For example, take a look at these past relatives of Centropyxis and Leptochlamys from Schmidt et al. 2010 JEM, AOP:
Testate amoebae from 100mya amber in France. The arrow in 1 points to what the authors believe may be fossilised cytoplasm flowing out of the cell. 2) four ventral pores visible. 4-7) holotype of modern Leptochlamys, optical sections. 8-11 potential resting cysts. All scalebars = 20um (Schmidt et al. 2010 JEM)

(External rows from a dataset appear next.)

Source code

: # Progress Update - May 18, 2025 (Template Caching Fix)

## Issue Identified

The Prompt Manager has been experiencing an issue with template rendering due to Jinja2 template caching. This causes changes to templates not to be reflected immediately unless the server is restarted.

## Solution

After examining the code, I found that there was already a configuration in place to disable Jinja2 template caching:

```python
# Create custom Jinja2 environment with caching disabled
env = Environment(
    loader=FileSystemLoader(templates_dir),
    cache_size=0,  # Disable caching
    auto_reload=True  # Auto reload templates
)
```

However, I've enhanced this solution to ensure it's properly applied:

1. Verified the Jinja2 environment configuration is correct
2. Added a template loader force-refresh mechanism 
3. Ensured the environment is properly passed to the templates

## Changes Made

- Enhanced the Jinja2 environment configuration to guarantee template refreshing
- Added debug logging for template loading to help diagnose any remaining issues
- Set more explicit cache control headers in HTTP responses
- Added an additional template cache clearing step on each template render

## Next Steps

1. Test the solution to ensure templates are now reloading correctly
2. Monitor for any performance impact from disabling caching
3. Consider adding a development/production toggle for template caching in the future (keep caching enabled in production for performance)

Curiously, unlike the representatives of modern genera, these amoebae have perforations in their shells. Now, the very resemblence to Centropyxis may well be a case of convergence, as it's not that unusual for an amoeba to evolve a test one way or another - Euglyphids, for example have nothing to do with amoebozoa, and yet have rather elaborate tests as well. But provided these specimens do originate from the same lineage as modern Centropyxis, and provided these perforations are real, and not just holes caused by some predation or fossilisation artefact (their asymmetrical arrangement raises some questions...), it shouldn't be surprising that amoebae have not been in perfect stasis for the last 100 million years (or even more, as is commonly assumed).
On one hand, amoebae are pretty good at what they do, and thus could probably continue surviving well as they are for another few hundred million years. Their large population size should buffer them from excessive drift, and perhaps there isn't as many possible viable ways of being in the 'design space' for an amoeba, though the latter assumption is extremely dangerous and probably very wrong as there seems to be no limit in all the ways those seemingly 'simple' organisms can utterly stun us. But there may be something to it, just combinatorically speaking -- there are more possibilities if you're big and full of junk, like metazoa.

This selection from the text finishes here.